Significato Ricoperto di peli; senza scrupoli, che agisce per interesse

Etimologia dal latino pilosus, da pilus ‘pelo’.

Non che sia una parola in sé che sorprende e sgomenta — nemmeno l’etimologia riserva sorprese. Suvvia! Il peloso è peloso, dotato di peli, attributo per gambe, gatti, maglioni, pesche (se non usiamo il più fine tomentoso). E però è una parola che in certi usi (si vocifera) echeggia narrazioni sorprendenti. Ad esempio, perché si parla di ‘carità pelosa’ per parlare di una facciata di carità, senza merito perché sotto è egoista e mira al proprio tornaconto?

Siamo nel 1066. Il buon re anglosassone Edoardo il Confessore muore, avendo designato come proprio erede il cugino Guglielmo, duca di Normandia. Harold conte di Wessex, però, tenta il colpo di mano, e si fa incoronare prima. Guglielmo allora organizza una spedizione militare — con l’approvazione di Papa Alessandro II — attraversa la Manica, sconfigge Harold nella battaglia di Hastings, si conquista l’epiteto ‘il conquistatore’ e diventa re d’Inghilterra, inaugurando una nuova dinastia. È da qui che tanti termini di origine latina entrano in inglese: Guglielmo era di fatto francese, e francese parlava la nuova élite. («Di peli in questa storia però nemmeno l’ombra» «Un momento!»)
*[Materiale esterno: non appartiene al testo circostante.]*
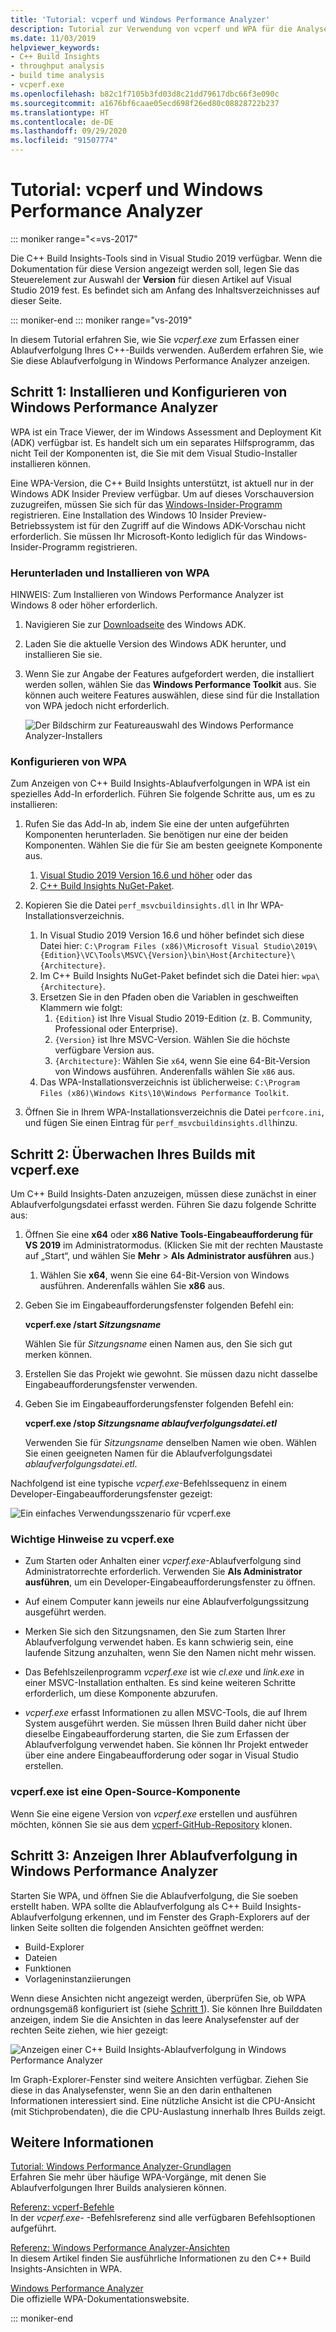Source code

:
 ```yaml
---
title: 'Tutorial: vcperf und Windows Performance Analyzer'
description: Tutorial zur Verwendung von vcperf und WPA für die Analyse von Ablaufverfolgungen für C++-Builds.
ms.date: 11/03/2019
helpviewer_keywords:
- C++ Build Insights
- throughput analysis
- build time analysis
- vcperf.exe
ms.openlocfilehash: b82c1f7105b3fd03d8c21dd79617dbc66f3e090c
ms.sourcegitcommit: a1676bf6caae05ecd698f26ed80c08828722b237
ms.translationtype: HT
ms.contentlocale: de-DE
ms.lasthandoff: 09/29/2020
ms.locfileid: "91507774"
---
```

# <a name="tutorial-vcperf-and-windows-performance-analyzer"></a>Tutorial: vcperf und Windows Performance Analyzer

::: moniker range="<=vs-2017"

Die C++ Build Insights-Tools sind in Visual Studio 2019 verfügbar. Wenn die Dokumentation für diese Version angezeigt werden soll, legen Sie das Steuerelement zur Auswahl der **Version** für diesen Artikel auf Visual Studio 2019 fest. Es befindet sich am Anfang des Inhaltsverzeichnisses auf dieser Seite.

::: moniker-end
::: moniker range="vs-2019"

In diesem Tutorial erfahren Sie, wie Sie *vcperf.exe* zum Erfassen einer Ablaufverfolgung Ihres C++-Builds verwenden. Außerdem erfahren Sie, wie Sie diese Ablaufverfolgung in Windows Performance Analyzer anzeigen.

## <a name="step-1-install-and-configure-windows-performance-analyzer"></a>Schritt 1: Installieren und Konfigurieren von Windows Performance Analyzer

WPA ist ein Trace Viewer, der im Windows Assessment and Deployment Kit (ADK) verfügbar ist. Es handelt sich um ein separates Hilfsprogramm, das nicht Teil der Komponenten ist, die Sie mit dem Visual Studio-Installer installieren können.

Eine WPA-Version, die C++ Build Insights unterstützt, ist aktuell nur in der Windows ADK Insider Preview verfügbar. Um auf dieses Vorschauversion zuzugreifen, müssen Sie sich für das [Windows-Insider-Programm](https://insider.windows.com) registrieren. Eine Installation des Windows 10 Insider Preview-Betriebssystem ist für den Zugriff auf die Windows ADK-Vorschau nicht erforderlich. Sie müssen Ihr Microsoft-Konto lediglich für das Windows-Insider-Programm registrieren.

### <a name="to-download-and-install-wpa"></a>Herunterladen und Installieren von WPA

HINWEIS: Zum Installieren von Windows Performance Analyzer ist Windows 8 oder höher erforderlich.

1. Navigieren Sie zur [Downloadseite](/windows-hardware/get-started/adk-install) des Windows ADK.

1. Laden Sie die aktuelle Version des Windows ADK herunter, und installieren Sie sie.

1. Wenn Sie zur Angabe der Features aufgefordert werden, die installiert werden sollen, wählen Sie das **Windows Performance Toolkit** aus. Sie können auch weitere Features auswählen, diese sind für die Installation von WPA jedoch nicht erforderlich.

   ![Der Bildschirm zur Featureauswahl des Windows Performance Analyzer-Installers](media/wpa-installation.png)

### <a name="to-configure-wpa"></a><a name="configuration-steps"></a> Konfigurieren von WPA

Zum Anzeigen von C++ Build Insights-Ablaufverfolgungen in WPA ist ein spezielles Add-In erforderlich. Führen Sie folgende Schritte aus, um es zu installieren:

1. Rufen Sie das Add-In ab, indem Sie eine der unten aufgeführten Komponenten herunterladen. Sie benötigen nur eine der beiden Komponenten. Wählen Sie die für Sie am besten geeignete Komponente aus.
    1. [Visual Studio 2019 Version 16.6 und höher](https://visualstudio.microsoft.com/downloads/) oder das
    1. [C++ Build Insights NuGet-Paket](https://www.nuget.org/packages/Microsoft.Cpp.BuildInsights/).

1. Kopieren Sie die Datei `perf_msvcbuildinsights.dll` in Ihr WPA-Installationsverzeichnis.
    1. In Visual Studio 2019 Version 16.6 und höher befindet sich diese Datei hier: `C:\Program Files (x86)\Microsoft Visual Studio\2019\{Edition}\VC\Tools\MSVC\{Version}\bin\Host{Architecture}\{Architecture}`.
    1. Im C++ Build Insights NuGet-Paket befindet sich die Datei hier: `wpa\{Architecture}`.
    1. Ersetzen Sie in den Pfaden oben die Variablen in geschweiften Klammern wie folgt:
        1. `{Edition}` ist Ihre Visual Studio 2019-Edition (z. B. Community, Professional oder Enterprise).
        1. `{Version}` ist Ihre MSVC-Version. Wählen Sie die höchste verfügbare Version aus.
        1. `{Architecture}`: Wählen Sie `x64`, wenn Sie eine 64-Bit-Version von Windows ausführen. Anderenfalls wählen Sie `x86` aus.
    1. Das WPA-Installationsverzeichnis ist üblicherweise: `C:\Program Files (x86)\Windows Kits\10\Windows Performance Toolkit`.

1. Öffnen Sie in Ihrem WPA-Installationsverzeichnis die Datei `perfcore.ini`, und fügen Sie einen Eintrag für `perf_msvcbuildinsights.dll`hinzu.

## <a name="step-2-trace-your-build-with-vcperfexe"></a>Schritt 2: Überwachen Ihres Builds mit vcperf.exe

Um C++ Build Insights-Daten anzuzeigen, müssen diese zunächst in einer Ablaufverfolgungsdatei erfasst werden. Führen Sie dazu folgende Schritte aus:

1. Öffnen Sie eine **x64** oder **x86 Native Tools-Eingabeaufforderung für VS 2019** im Administratormodus. (Klicken Sie mit der rechten Maustaste auf „Start“, und wählen Sie **Mehr** > **Als Administrator ausführen** aus.)
    1. Wählen Sie **x64**, wenn Sie eine 64-Bit-Version von Windows ausführen. Anderenfalls wählen Sie **x86** aus.

1. Geben Sie im Eingabeaufforderungsfenster folgenden Befehl ein:

   **vcperf.exe /start _Sitzungsname_**

   Wählen Sie für *Sitzungsname* einen Namen aus, den Sie sich gut merken können.

1. Erstellen Sie das Projekt wie gewohnt. Sie müssen dazu nicht dasselbe Eingabeaufforderungsfenster verwenden.

1. Geben Sie im Eingabeaufforderungsfenster folgenden Befehl ein:

   **vcperf.exe /stop _Sitzungsname_ _ablaufverfolgungsdatei.etl_**

   Verwenden Sie für *Sitzungsname* denselben Namen wie oben. Wählen Sie einen geeigneten Namen für die Ablaufverfolgungsdatei *ablaufverfolgungsdatei.etl*.

Nachfolgend ist eine typische *vcperf.exe*-Befehlssequenz in einem Developer-Eingabeaufforderungsfenster gezeigt:

![Ein einfaches Verwendungsszenario für vcperf.exe](media/vcperf-simple-usage.png)

### <a name="important-notes-about-vcperfexe"></a>Wichtige Hinweise zu vcperf.exe

- Zum Starten oder Anhalten einer *vcperf.exe*-Ablaufverfolgung sind Administratorrechte erforderlich. Verwenden Sie **Als Administrator ausführen**, um ein Developer-Eingabeaufforderungsfenster zu öffnen.

- Auf einem Computer kann jeweils nur eine Ablaufverfolgungssitzung ausgeführt werden.

- Merken Sie sich den Sitzungsnamen, den Sie zum Starten Ihrer Ablaufverfolgung verwendet haben. Es kann schwierig sein, eine laufende Sitzung anzuhalten, wenn Sie den Namen nicht mehr wissen.

- Das Befehlszeilenprogramm *vcperf.exe* ist wie *cl.exe* und *link.exe* in einer MSVC-Installation enthalten. Es sind keine weiteren Schritte erforderlich, um diese Komponente abzurufen.

- *vcperf.exe* erfasst Informationen zu allen MSVC-Tools, die auf Ihrem System ausgeführt werden. Sie müssen Ihren Build daher nicht über dieselbe Eingabeaufforderung starten, die Sie zum Erfassen der Ablaufverfolgung verwendet haben. Sie können Ihr Projekt entweder über eine andere Eingabeaufforderung oder sogar in Visual Studio erstellen.

### <a name="vcperfexe-is-open-source"></a>vcperf.exe ist eine Open-Source-Komponente

Wenn Sie eine eigene Version von *vcperf.exe* erstellen und ausführen möchten, können Sie sie aus dem [vcperf-GitHub-Repository](https://github.com/microsoft/vcperf) klonen.

## <a name="step-3-view-your-trace-in-windows-performance-analyzer"></a>Schritt 3: Anzeigen Ihrer Ablaufverfolgung in Windows Performance Analyzer

Starten Sie WPA, und öffnen Sie die Ablaufverfolgung, die Sie soeben erstellt haben. WPA sollte die Ablaufverfolgung als C++ Build Insights-Ablaufverfolgung erkennen, und im Fenster des Graph-Explorers auf der linken Seite sollten die folgenden Ansichten geöffnet werden:

- Build-Explorer
- Dateien
- Funktionen
- Vorlageninstanziierungen

Wenn diese Ansichten nicht angezeigt werden, überprüfen Sie, ob WPA ordnungsgemäß konfiguriert ist (siehe [Schritt 1](#configuration-steps)). Sie können Ihre Builddaten anzeigen, indem Sie die Ansichten in das leere Analysefenster auf der rechten Seite ziehen, wie hier gezeigt:

![Anzeigen einer C++ Build Insights-Ablaufverfolgung in Windows Performance Analyzer](media/wpa-viewing-trace.gif)

Im Graph-Explorer-Fenster sind weitere Ansichten verfügbar. Ziehen Sie diese in das Analysefenster, wenn Sie an den darin enthaltenen Informationen interessiert sind. Eine nützliche Ansicht ist die CPU-Ansicht (mit Stichprobendaten), die die CPU-Auslastung innerhalb Ihres Builds zeigt.

## <a name="more-information"></a>Weitere Informationen

[Tutorial: Windows Performance Analyzer-Grundlagen](wpa-basics.md)\
Erfahren Sie mehr über häufige WPA-Vorgänge, mit denen Sie Ablaufverfolgungen Ihrer Builds analysieren können.

[Referenz: vcperf-Befehle](../reference/vcperf-commands.md)\
In der *vcperf.exe-* -Befehlsreferenz sind alle verfügbaren Befehlsoptionen aufgeführt.

[Referenz: Windows Performance Analyzer-Ansichten](../reference/wpa-views.md)\
In diesem Artikel finden Sie ausführliche Informationen zu den C++ Build Insights-Ansichten in WPA.

[Windows Performance Analyzer](/windows-hardware/test/wpt/windows-performance-analyzer)\
Die offizielle WPA-Dokumentationswebsite.

::: moniker-end
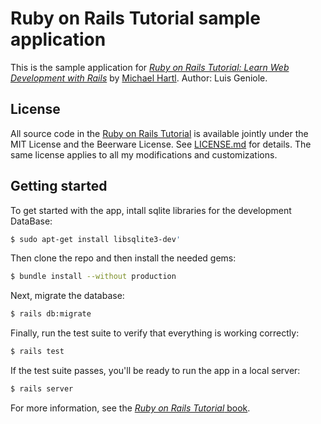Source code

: # Ruby on Rails Tutorial sample application

This is the sample application for
[*Ruby on Rails Tutorial:
Learn Web Development with Rails*](https://www.railstutorial.org/)
by [Michael Hartl](http://www.michaelhartl.com/).
Author: Luis Geniole.

## License

All source code in the [Ruby on Rails Tutorial](https://www.railstutorial.org/)
is available jointly under the MIT License and the Beerware License. See
[LICENSE.md](LICENSE.md) for details.
The same license applies to all my modifications and customizations.

## Getting started

To get started with the app, intall sqlite libraries for the development DataBase:

```bash
$ sudo apt-get install libsqlite3-dev'
```

Then clone the repo and then install the needed gems:

```bash
$ bundle install --without production
```

Next, migrate the database:

```bash
$ rails db:migrate
```

Finally, run the test suite to verify that everything is working correctly:

```bash
$ rails test
```

If the test suite passes, you'll be ready to run the app in a local server:

```bash
$ rails server
```

For more information, see the
[*Ruby on Rails Tutorial* book](https://www.railstutorial.org/book).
C’è chi riporta che papa Alessandro, investito della richiesta di aiuto da Guglielmo, gli abbia mandato una santa reliquia, un anello coi peli («Visto?») della barba di San Pietro. Un’offerta impressionante, ma — c’è chi nota — forse materialmente un po’ poverina, specie a fronte del gran potere che Guglielmo, vittorioso, gli avrebbe poi fatto esercitare sull’Inghilterra, e mossa solo da questa prospettiva egoistica. «Di qui il detto ‘carità pelosa’...» concludono diverse fonti. Ma no. Proprio no.

Questa storia dell’anello coi peli di San Pietro donato a Guglielmo I è stata usata per spiegare la ‘carità pelosa’ solo secoli dopo (per motivi insondabili): pare di capire che il collegamento sia stato inventato in italiano fra fine Ottocento e inizio Novecento. Peraltro le fonti medievali discordano: ripetono che papa Alessandro fece avere, insieme al suo patrocinio, un anello con una reliquia di san Pietro a Guglielmo il Conquistatore, ma a volte conteneva un capello, altre un dente.

Ad ogni modo, ciò che conta è che il peloso ha una dimensione psicologica, non solo tricologica (thríx in greco è il pelo), e lo abbiamo bene in mente quando parliamo del pelo sullo stomaco — ma anche dei meno consueti cuori pelosi, o di coscienze pelose. È senza scrupoli, non ha remore morali o di sensibilità personale, ciò che fa di buono lo fa con doppiezza, per interesse, per calcolo.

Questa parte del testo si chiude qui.